During his two-year Mormon mission across the northern part of the country, Guthrie woke up every morning at 7 a.m. to teach English, pick up garbage on the streets and, most important, spread his religion. And on the rare occasion that baseball invaded his thoughts, Guthrie reminded himself that he didn't bring his glove for a reason: To him, pitching never equaled living.

So imagine the surprise when he picked up a baseball in July 2000 and tossed it with his father. Guthrie felt different. And when he walked on at Stanford, having run and lifted weights for only a month. His fastball popped like fireworks, and he located it with the precision of a scope, and, well, this wasn't just different.

It was special.

"Things I never did prior to the mission I was able to do afterward, even though it wasn't by my doing," Guthrie said. "It wasn't something I expected or asked for. I didn't want to be a missionary for two years so I could be a better baseball player. In high school, I worked 10 hours a day and lifted weights, and I wasn't able to come close to achieving what I could when I got back."

Finally, seven years later, baseball is beginning to see in Guthrie, 28, what he saw in himself. Drafted by the Cleveland Indians, then buried in their farm system, Guthrie landed in Baltimore this offseason on a $20,000 waiver claim. Injuries forced him into the Orioles' rotation at the beginning of May, where he has responded with a rash of brilliant performances that placed him second in the American League with a 2.63 earned-run average, first in baseball with 8.25 baserunners per nine innings and in a dead heat with Cincinnati's Josh Hamilton for most improbable star of the year.
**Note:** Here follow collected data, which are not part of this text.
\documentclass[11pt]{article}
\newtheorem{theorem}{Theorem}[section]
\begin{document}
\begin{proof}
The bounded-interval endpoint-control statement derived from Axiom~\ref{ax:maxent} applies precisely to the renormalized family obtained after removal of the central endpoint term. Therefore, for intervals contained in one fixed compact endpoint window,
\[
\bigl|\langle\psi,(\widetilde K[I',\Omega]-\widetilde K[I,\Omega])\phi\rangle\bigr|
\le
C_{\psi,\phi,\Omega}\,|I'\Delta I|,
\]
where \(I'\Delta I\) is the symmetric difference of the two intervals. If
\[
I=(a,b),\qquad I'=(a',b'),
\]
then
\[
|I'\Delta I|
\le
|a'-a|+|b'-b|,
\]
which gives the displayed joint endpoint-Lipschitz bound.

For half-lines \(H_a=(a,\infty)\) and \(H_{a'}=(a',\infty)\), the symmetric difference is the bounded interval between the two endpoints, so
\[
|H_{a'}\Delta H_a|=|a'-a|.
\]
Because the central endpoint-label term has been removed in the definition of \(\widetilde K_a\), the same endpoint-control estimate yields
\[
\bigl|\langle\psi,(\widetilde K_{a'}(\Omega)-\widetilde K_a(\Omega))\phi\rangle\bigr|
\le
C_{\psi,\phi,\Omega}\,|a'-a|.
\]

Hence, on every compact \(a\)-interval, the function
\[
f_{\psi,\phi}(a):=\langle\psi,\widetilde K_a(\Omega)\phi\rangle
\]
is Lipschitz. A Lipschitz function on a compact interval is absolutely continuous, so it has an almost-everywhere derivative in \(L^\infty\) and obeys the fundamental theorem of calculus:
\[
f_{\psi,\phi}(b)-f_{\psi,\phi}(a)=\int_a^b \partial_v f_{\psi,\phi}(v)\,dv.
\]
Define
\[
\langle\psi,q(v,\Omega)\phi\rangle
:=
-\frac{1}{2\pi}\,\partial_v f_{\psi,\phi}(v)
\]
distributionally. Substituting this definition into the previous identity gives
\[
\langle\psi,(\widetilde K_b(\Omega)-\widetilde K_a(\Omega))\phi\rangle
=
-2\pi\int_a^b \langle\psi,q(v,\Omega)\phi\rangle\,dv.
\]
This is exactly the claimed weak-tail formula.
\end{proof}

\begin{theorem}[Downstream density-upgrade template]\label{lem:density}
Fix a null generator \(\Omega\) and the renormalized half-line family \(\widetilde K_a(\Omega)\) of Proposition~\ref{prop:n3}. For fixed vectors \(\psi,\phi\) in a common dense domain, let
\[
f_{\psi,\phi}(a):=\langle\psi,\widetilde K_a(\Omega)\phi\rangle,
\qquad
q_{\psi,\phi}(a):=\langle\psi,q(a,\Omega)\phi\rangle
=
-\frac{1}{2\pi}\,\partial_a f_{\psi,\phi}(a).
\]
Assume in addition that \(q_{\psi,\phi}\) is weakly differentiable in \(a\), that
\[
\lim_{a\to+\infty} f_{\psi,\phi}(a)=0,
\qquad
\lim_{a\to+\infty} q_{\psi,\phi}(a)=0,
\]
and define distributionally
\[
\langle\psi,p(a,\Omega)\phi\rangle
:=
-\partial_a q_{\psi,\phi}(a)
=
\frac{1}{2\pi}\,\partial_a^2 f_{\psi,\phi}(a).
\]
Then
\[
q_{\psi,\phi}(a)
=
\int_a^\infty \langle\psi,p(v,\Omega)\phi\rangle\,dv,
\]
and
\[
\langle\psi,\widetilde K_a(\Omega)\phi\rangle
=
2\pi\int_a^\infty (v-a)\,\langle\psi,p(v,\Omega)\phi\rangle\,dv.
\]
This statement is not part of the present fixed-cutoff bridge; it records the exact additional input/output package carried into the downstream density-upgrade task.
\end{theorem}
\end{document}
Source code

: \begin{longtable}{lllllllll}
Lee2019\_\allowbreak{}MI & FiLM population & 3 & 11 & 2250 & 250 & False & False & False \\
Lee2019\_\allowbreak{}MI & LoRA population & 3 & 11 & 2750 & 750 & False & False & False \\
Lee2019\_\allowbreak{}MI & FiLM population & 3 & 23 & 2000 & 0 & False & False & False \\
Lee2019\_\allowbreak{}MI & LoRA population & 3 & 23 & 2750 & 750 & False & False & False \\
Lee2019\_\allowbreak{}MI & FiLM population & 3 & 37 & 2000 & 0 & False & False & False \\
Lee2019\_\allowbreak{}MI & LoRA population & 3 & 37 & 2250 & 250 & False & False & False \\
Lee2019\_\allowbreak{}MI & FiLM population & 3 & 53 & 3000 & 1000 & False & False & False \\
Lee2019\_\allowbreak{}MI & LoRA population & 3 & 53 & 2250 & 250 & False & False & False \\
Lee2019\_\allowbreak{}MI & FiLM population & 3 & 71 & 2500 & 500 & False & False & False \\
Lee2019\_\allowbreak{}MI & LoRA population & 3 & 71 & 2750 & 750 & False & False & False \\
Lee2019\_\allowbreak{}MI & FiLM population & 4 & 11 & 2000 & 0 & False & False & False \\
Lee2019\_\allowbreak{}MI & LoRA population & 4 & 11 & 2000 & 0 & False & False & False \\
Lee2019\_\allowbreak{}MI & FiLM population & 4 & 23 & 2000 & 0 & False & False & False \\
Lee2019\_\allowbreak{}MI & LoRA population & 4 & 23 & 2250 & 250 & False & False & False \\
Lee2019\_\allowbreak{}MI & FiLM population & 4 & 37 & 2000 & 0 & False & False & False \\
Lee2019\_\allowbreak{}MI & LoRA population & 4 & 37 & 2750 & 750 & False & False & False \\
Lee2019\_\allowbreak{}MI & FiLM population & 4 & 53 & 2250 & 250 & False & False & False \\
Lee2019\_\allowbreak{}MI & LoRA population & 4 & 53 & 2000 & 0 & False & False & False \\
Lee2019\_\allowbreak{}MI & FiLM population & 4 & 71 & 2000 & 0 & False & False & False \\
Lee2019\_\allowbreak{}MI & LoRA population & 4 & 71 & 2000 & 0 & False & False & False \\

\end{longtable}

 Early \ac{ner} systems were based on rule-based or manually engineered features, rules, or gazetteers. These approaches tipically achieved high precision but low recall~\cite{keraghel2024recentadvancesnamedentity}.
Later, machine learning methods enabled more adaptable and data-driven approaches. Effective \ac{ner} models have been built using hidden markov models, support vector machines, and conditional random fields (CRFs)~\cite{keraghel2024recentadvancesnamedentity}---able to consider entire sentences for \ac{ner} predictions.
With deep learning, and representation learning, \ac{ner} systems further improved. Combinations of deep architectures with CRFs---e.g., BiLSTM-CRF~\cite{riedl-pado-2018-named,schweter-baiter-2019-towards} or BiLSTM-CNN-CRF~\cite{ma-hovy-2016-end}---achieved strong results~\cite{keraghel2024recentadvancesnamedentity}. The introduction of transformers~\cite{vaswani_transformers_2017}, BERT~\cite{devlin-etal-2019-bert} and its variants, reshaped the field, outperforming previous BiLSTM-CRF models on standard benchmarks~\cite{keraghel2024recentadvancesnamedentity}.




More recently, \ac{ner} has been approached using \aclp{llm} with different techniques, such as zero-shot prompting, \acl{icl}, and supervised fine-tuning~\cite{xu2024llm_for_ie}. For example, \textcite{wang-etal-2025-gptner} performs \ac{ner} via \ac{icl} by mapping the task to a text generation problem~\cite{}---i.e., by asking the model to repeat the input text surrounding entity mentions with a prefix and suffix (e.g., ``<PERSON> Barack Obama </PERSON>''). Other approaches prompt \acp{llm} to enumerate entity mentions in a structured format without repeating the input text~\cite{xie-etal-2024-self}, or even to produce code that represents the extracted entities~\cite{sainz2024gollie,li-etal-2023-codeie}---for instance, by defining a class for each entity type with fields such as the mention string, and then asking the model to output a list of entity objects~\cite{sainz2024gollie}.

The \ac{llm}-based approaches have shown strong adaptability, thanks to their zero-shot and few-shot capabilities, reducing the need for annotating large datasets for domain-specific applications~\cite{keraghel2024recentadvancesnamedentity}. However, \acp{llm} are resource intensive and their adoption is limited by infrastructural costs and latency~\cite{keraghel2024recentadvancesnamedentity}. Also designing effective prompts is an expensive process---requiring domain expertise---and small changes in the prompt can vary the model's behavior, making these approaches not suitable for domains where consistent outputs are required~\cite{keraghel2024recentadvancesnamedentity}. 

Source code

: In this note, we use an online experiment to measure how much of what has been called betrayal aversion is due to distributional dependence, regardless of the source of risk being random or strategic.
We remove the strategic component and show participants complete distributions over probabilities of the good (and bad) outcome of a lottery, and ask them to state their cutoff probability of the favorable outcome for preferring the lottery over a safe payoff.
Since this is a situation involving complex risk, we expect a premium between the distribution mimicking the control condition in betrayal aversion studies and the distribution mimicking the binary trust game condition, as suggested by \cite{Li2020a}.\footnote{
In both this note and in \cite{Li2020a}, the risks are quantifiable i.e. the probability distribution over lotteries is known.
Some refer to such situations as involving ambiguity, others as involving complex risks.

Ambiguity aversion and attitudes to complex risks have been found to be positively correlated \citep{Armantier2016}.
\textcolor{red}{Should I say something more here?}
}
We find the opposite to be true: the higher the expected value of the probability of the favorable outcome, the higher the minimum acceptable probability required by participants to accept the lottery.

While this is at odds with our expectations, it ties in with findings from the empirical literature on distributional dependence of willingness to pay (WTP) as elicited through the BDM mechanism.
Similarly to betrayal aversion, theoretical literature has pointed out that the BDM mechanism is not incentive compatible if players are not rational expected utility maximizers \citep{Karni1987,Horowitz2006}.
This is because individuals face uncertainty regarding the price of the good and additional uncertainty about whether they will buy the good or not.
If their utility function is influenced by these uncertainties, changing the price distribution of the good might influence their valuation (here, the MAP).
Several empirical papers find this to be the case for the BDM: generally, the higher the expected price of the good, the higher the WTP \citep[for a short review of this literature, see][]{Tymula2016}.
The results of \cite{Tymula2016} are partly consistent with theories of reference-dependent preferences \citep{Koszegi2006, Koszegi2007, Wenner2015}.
"He's one of the great stories of Major League Baseball for this season," Orioles interim manager Dave Trembley said. "It's more than just rooting for the guy. Jeremy Guthrie epitomizes what you think a major leaguer is supposed to be."

Trembley first met Guthrie at 8 a.m. outside a hotel in Bowie, Md. The day after Guthrie started for Double-A Akron, Trembley, then managing the Orioles' Double-A team, saw him running a few miles and struck up a conversation with him afterward.

Through the years, they crossed paths. Guthrie pitching for Trembley in an All-Star game and against him at Triple-A. Trembley filing yearly reports on Guthrie and pitching him to Orioles brass. When the Indians cut Guthrie to alleviate a logjam on their 40-man roster – one that isn't so jammed anymore, with Jason Davis traded and Roberto Hernandez released – Trembley, along with Orioles scout Dave Hollins, were effusive in their recommendations to the front office.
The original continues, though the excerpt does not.